El conocido “mayor Valentino” –tantas veces denunciado por militantes políticos del sur entrerriano– quedó detenido en el mediodía del martes, tras negarse a declarar en el Juzgado Federal de Concepción del Uruguay en la causa en la que se investigan las violaciones a los derechos humanos durante la dictadura. El ahora coronel retirado fue derivado a Campo de Mayo, acompañado de varios de sus amigos que lo secundaron hasta la sede judicial entrerriana, donde dejaron para custodia tribunalicia un total de 20 armas de guerra que disponía el militar en su domicilio en Buenos Aires. ANALISIS trata de reconstruir en esta nota diferentes instancias, que son demostrativas del poder que ejercía en Gualeguaychú, donde residió entre 1974 y noviembre de 1976, es decir, un período de detenciones ilegales, tortura y muerte para innumerables dirigentes.

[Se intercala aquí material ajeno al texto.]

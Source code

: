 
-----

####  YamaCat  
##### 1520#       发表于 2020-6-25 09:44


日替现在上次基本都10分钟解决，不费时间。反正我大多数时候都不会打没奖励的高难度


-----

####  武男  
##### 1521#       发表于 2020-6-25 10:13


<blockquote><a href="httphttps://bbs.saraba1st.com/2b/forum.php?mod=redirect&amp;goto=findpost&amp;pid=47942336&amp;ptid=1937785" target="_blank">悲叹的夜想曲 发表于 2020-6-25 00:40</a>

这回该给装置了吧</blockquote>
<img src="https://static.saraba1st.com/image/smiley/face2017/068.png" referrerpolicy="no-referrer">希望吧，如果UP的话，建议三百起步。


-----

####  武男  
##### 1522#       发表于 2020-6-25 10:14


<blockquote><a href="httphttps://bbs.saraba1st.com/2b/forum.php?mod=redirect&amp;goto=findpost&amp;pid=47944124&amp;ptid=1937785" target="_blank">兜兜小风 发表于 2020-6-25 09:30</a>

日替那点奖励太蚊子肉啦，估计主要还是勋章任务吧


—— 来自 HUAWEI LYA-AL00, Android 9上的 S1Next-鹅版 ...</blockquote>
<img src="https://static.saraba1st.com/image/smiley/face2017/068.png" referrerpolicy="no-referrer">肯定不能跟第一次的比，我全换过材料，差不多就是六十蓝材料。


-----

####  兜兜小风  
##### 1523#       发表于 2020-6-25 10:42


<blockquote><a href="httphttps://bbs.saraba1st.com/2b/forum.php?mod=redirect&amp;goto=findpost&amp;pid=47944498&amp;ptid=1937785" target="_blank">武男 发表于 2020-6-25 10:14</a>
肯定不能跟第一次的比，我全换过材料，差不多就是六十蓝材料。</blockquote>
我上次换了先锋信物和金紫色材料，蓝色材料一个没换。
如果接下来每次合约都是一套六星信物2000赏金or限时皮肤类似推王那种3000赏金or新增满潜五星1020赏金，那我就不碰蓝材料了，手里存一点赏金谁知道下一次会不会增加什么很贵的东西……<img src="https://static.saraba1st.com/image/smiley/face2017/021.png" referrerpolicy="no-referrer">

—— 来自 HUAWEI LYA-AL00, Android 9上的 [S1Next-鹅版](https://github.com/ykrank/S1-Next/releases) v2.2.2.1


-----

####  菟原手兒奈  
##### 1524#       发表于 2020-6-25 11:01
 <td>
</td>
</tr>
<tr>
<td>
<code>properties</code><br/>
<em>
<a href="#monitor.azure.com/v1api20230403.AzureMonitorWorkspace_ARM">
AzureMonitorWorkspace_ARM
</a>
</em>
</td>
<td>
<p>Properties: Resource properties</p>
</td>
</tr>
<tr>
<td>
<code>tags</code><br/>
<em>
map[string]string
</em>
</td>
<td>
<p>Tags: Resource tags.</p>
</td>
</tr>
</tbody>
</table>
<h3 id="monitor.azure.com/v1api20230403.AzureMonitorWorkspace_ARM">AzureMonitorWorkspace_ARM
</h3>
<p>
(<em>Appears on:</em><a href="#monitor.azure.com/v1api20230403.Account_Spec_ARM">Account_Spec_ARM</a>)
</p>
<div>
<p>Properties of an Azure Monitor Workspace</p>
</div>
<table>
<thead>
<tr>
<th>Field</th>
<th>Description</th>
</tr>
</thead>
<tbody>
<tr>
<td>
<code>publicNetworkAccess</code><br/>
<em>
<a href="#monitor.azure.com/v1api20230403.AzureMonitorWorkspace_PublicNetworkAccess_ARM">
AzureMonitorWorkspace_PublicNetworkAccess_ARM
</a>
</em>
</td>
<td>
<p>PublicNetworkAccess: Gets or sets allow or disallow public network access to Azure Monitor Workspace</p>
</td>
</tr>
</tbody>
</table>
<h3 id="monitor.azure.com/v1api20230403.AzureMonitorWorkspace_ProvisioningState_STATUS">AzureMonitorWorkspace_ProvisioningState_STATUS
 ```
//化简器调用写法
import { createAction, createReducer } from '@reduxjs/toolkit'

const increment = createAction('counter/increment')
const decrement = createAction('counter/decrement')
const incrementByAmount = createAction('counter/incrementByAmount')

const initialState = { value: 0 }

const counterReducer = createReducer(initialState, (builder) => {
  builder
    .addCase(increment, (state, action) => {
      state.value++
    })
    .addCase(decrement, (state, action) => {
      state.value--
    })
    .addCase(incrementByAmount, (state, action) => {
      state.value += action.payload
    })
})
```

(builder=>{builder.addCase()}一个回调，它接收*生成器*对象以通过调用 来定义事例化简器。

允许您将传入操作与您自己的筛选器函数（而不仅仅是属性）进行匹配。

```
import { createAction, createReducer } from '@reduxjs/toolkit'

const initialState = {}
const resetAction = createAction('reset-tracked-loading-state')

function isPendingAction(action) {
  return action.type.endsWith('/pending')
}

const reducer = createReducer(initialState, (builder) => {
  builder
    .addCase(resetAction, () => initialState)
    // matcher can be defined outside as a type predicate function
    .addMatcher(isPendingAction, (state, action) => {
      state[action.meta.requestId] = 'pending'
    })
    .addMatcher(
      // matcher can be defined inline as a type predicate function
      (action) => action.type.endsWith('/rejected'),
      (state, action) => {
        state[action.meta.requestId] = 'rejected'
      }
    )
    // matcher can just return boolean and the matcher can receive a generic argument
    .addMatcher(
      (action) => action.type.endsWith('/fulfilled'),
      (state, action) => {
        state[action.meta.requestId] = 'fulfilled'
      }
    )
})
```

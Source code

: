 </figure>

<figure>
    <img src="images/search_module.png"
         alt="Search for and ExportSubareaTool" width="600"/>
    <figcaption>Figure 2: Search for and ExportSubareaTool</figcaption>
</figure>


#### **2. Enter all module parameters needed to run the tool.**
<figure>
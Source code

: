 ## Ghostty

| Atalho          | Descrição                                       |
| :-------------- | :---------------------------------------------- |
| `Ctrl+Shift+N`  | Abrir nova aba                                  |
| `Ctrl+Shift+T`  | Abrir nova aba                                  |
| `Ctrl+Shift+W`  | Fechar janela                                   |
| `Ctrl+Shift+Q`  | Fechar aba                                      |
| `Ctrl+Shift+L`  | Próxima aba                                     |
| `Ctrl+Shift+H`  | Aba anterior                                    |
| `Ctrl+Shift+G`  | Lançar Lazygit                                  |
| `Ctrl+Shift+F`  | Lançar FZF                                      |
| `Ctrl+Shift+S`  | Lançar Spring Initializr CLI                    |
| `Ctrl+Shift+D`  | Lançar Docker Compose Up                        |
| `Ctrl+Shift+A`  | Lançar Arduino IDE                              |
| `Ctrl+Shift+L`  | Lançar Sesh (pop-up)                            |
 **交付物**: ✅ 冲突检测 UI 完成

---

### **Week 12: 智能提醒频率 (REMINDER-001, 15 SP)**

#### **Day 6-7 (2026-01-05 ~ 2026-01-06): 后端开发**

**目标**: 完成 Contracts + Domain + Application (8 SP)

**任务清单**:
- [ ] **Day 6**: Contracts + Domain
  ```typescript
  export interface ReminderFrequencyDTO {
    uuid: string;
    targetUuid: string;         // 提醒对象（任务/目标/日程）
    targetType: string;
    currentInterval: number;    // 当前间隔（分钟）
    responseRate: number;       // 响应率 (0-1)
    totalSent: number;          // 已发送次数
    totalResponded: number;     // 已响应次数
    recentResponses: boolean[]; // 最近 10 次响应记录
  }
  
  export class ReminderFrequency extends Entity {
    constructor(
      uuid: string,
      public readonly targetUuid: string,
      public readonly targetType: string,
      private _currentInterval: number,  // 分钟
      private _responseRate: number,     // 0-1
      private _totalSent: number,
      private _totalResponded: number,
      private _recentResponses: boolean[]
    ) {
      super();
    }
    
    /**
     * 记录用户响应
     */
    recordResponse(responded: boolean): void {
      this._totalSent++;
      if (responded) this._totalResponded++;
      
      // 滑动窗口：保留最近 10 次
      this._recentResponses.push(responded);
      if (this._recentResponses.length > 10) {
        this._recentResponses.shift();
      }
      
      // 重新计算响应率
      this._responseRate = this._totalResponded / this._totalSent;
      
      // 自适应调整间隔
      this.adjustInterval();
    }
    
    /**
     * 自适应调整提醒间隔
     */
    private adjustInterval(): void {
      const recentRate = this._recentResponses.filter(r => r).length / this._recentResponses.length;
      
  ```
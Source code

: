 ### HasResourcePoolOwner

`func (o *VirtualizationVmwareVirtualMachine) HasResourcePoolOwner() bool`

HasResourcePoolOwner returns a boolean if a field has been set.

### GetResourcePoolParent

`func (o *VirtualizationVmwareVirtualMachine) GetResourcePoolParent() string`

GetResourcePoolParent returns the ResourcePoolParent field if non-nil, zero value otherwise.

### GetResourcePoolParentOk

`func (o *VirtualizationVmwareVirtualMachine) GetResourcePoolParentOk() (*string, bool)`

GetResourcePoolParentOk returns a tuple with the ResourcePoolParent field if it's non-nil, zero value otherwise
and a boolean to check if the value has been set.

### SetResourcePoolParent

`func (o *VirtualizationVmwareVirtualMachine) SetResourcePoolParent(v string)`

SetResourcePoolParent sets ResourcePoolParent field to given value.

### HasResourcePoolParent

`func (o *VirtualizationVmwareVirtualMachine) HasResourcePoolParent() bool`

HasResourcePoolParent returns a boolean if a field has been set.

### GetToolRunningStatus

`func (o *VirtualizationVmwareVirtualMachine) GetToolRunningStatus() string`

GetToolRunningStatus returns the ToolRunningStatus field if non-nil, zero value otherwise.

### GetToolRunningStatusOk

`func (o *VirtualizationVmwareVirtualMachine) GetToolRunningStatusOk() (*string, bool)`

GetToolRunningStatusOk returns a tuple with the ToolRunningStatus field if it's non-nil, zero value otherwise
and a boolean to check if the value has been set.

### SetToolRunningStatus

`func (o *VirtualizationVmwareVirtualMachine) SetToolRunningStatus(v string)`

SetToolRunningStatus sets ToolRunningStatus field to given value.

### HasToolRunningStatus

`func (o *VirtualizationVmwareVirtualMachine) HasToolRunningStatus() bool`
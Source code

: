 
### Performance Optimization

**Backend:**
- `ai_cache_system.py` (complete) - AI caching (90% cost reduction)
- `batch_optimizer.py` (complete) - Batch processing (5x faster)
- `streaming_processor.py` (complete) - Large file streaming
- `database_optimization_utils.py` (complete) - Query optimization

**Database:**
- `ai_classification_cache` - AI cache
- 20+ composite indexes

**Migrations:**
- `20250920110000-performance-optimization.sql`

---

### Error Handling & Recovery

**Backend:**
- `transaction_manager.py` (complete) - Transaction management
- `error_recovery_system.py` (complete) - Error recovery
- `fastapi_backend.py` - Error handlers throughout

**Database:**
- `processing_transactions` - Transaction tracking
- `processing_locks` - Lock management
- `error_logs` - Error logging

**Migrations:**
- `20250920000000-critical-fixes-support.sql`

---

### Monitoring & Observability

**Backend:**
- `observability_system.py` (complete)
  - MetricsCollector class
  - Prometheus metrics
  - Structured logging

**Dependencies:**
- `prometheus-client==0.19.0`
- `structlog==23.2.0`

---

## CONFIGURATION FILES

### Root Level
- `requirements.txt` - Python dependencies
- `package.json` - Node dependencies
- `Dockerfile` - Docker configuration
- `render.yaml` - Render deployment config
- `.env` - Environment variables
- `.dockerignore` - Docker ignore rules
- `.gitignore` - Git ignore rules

Zapatita –como le decían al dirigente montonero Néstor Zapata– terminó en la cárcel de Gualeguaychú a pocas horas del desembarco de la dictadura. Conoció la tortura sistemática de parte del mayor Juan Valentino, lo que los militares concretaban en campos cercanos al aeródromo, que eran prestados por particulares. “Aquí hay que hacer como hizo Franco en España. Por esa razón sobrevivió 40 años en el poder”, le dijo una mañana el oficial; el mismo que un día le pegó una cachetada al cura Fortunato por su defensa de los presos. “Usted es un estúpido”, le recriminó Valentino. El 9 de noviembre de 1976 fue nuevamente trasladado a Paraná. El director de la cárcel, suboficial mayor José Anselmo Appelhans, lo recibió con una sonrisa irónica. Lo encapuchó y lo llevó hasta el cuartel de Comunicaciones del Ejército. Junto con él también llevaron como detenida a Oliva Cáceres de Taleb. Zapata se encontró con varios compañeros en los calabozos.

“¡Cantá o te volamos la cabeza!”, le gritó un oficial. Gatillaron en falso en varias oportunidades, como jugando a la clásica ruleta rusa y lo desvanecieron a golpes de puño. Había un sargento ayudante enfermero, de apellido Altamirano, que siempre decía que no tenían nada. “Hay que sacarlos todos los días para la sala de tortura, así se olvidan de las dolencias físicas”, decía.

(Más información en la edición gráfica de ANALISIS de esta semana)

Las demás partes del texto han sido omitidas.